Revista Cultura y Ocio

Groseros, el mundo es vuestro

Por Calvodemora
Groseros, el mundo es vuestro
En cierto modo, el mundo pertenece a los groseros. Poseen la habilidad de hacer valer lo que piensan sin que concursen otras habilidades de mayor fuste y genio. El grosero, aparte de mal hablado, es un mal argumentado. Cae en la cuenta de que zanja los problemas en los que está inmerso sin poner en danza otro argumento que el improperio, el escarnio, la mofa o el invicto insulto. El problema de insultar es que si el contrario accede a repelar la agresión con nuevos insultos es fácil recurrir a los golpes. Digamos que la naturaleza inferior (y sobre todo la naturaleza que se sabe inferior) echa mano de la grosería para vencer en el duelo dialéctico. El burdo, sobre todo si es uno con cierta capacidad intelectual, sabe que violentar el honor ajeno, en una discusión de la que parte en desventaja o sobre la que no dispone de un argumentario más eficaz, compensa su debilidad. El mordaz, el sarcástico, el que se toma a broma la discusión, no deja de usar maravillosos instrumentos del arte de la discusión, pero no se rebaja al insulto, que es (entre iguales, entre contendientes con honor) un arma repudiable. Por eso el mundo pertenece a gente como Andrea Fabra, que desde su bancada, sin que mediase dialéctica alguna, saliéndole del pecho como un alien que hubiera incubado durante dos legislaturas, prescindió del honor y de la astucia expositiva y zanjó en tres palabras su manera de abordar el asunto que se trataba en la sesión. Que se jodan no es solo un zafio modo de ofender al otro (a los parados, a la bancada socialista: es lo mismo) sino la constatación brutal de que las personas que nos representan en el parlamento prefieren el insulto, la injuria, la calumnia o la ofensa antes que el manejo racional (agresivo, exaltado si encarta) de las palabras. Además el grosero no necesita estudios. Se basta con un manojo eficaz de venenos. Con los años, según las circunstancias, los adminstrará de una forma u otra. Los habrá buenos para una cosa, un parlamento, por ejemplo, y malos para otra, una barra de un bar lleno de parados. El grosero sabe donde exhibirse.

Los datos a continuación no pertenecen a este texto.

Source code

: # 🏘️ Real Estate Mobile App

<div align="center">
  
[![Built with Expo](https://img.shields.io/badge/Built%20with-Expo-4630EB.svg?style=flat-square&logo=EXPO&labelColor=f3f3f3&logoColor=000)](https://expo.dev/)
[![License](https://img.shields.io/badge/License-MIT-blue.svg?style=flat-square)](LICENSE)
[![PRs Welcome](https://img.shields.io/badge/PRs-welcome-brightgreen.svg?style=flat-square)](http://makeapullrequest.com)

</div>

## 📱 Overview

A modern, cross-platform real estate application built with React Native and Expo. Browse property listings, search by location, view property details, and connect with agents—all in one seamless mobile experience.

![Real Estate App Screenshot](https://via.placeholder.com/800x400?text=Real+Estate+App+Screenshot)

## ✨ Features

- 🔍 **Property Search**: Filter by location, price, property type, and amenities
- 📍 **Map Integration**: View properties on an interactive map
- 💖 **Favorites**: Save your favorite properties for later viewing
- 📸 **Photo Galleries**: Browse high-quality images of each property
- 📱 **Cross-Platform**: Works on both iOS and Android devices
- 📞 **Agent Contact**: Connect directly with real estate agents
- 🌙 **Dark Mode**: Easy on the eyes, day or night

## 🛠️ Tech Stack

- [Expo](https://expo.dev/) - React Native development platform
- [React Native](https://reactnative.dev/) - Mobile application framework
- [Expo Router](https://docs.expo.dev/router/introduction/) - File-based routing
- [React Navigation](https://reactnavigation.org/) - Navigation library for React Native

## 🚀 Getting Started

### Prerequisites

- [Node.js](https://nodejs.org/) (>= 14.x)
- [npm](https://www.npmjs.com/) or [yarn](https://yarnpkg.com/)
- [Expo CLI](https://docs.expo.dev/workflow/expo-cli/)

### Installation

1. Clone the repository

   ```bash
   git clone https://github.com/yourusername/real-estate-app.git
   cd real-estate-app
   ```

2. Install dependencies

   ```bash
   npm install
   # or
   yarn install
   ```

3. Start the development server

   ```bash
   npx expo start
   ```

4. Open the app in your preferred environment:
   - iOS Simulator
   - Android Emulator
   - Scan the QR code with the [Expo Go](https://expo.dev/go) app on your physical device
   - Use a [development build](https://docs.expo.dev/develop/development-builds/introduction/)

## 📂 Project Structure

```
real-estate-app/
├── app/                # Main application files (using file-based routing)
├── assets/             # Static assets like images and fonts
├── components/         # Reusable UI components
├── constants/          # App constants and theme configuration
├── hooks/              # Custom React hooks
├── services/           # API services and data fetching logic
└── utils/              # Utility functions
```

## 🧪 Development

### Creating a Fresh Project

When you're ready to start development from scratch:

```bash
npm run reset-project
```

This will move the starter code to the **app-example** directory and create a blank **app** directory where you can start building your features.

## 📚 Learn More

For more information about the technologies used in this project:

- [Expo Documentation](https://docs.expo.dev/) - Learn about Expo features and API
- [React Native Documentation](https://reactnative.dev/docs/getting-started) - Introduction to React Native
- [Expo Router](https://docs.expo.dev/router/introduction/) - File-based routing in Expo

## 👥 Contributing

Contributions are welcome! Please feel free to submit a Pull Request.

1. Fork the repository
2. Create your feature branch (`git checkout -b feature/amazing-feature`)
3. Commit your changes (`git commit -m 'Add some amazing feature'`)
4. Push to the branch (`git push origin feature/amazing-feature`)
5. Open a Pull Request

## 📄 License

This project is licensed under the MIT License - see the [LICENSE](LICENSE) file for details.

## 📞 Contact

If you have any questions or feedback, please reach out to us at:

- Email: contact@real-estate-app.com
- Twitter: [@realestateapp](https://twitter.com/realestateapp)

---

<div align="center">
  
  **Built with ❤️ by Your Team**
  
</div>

Está visto que el mundo pertenece a los jodidos. Somos más los jodidos que los que joden, expresado todo con absoluta zafiedad ahora. Uno cree que el maravilloso mundo de las ideas y del progreso está en alza y que nos dirigimos a un mundo mejor. Sostiene que no es posible ir hacia atrás. Que los logros no se voltean en un día, pero he aquí, oh groseros del mundo, ah grandes prebostes de la precariedad, que es posible la marcha atrás, el regreso al lugar de donde venimos y del que dijimos no querer volver a saber nada. Lo que no sé, a estas alturas de la trama, en este punto de la travesía, si soy un pobre tan convencido de serlo que ni siquiera me siento ofendido con todo lo que está pasando. Si mi pobreza es soportable o debo librarme de ella sin tardar. Si la tal Fabra, ah desdichada, infeliz, criatura envenenada, al expresar lo que sentía (que se jodan) no estaba manifestando un estado general del pueblo, un sentir larvado, una mala leche súbitamente aireada que yo mismo aprecio en la calle, en el modo en que el pueblo soporta que lo zarandeen así y lo maltraten así y lo puteen así. De la tal Fabra olvidaremos pronto el apellido, si es hija de su aviador padre o si luego pidió perdón público en una fría carta que hoy publican todos los periódicos y que ha dirigido, con protocolaria humildad, al Presidente del Congreso para que le rescinda el bochorno que está pasando. Quedará la frase. Somos un país de frases. Manda huevos. En el fondo, a pesar de la que está cayendo, el que se jodan es trending topic, jolgorio de la redes sociales, inspiración para los bardos callejeros, asuntillo de chirigota en los próximos carnavales de Cádiz.